Coadministration of antagonists of N-methyl-D-aspartate (NMDA) receptor and opioids has been shown to prevent development of opiate tolerance in animal and clinical studies, but its cellular and molecular mechanisms are not understood. In this study, the effect of NMDA on delta-opioid receptor (DOR)-mediated signal transduction was investigated in neuroblastoma x glioma NG108-15 cells that functionally express both DOR and NMDA receptors. Acute incubation of NG108-15 cells with NMDA, a specific agonist of NMDA receptor, significantly attenuated the ability of DOR agonist [D-Pen2, D-Pen5]-enkephalin (DPDPE) to inhibit forskolin-stimulated cAMP production. The attenuation caused by NMDA was dose-dependent, and the EC50 of DPDPE increased 100-fold (from 4.6 nM to 500 nM) after NMDA treatment.
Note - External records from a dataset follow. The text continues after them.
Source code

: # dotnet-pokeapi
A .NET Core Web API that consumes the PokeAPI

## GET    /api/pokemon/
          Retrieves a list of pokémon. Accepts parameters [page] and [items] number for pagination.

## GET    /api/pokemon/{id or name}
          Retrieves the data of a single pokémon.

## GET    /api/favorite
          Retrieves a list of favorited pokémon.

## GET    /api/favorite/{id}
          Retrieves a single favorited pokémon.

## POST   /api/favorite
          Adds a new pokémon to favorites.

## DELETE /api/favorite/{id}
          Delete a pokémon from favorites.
The NMDA effect on responsiveness of delta-opioid receptors to DPDPE could be blocked by ketamine, a NMDA receptor-specific antagonist. This NMDA attenuation effect on DOR activity was also observed in neuronal primary cell cultures from fetal mouse brain but not in the Chinese hamster ovary cell line stably transfected with DOR alone. Interestingly, NMDA pretreatment reduced the cellular response to epinephrine but not to that of prostaglandin E1 in NG108-15 cells, which suggests differential modulation of NMDA on different G protein-coupled receptors. Pretreatment of NG108-15 cells with ketamine along with DPDPE greatly attenuated DPDPE-induced acute desensitization of DOR. Furthermore, the specific inhibitors of protein kinase C, either chelerythrine chloride or Go 6979, effectively blocked the NMDA effect, which indicates the involvement of protein kinase C in the process. In conclusion, the activation of NMDA receptors can attenuate acute responsiveness of DOR in neuronal cells, whereas its blockage leads to reduction of DOR desensitization. These results have thus provided an insight into cross-talk between NMDA and opioid signal transduction.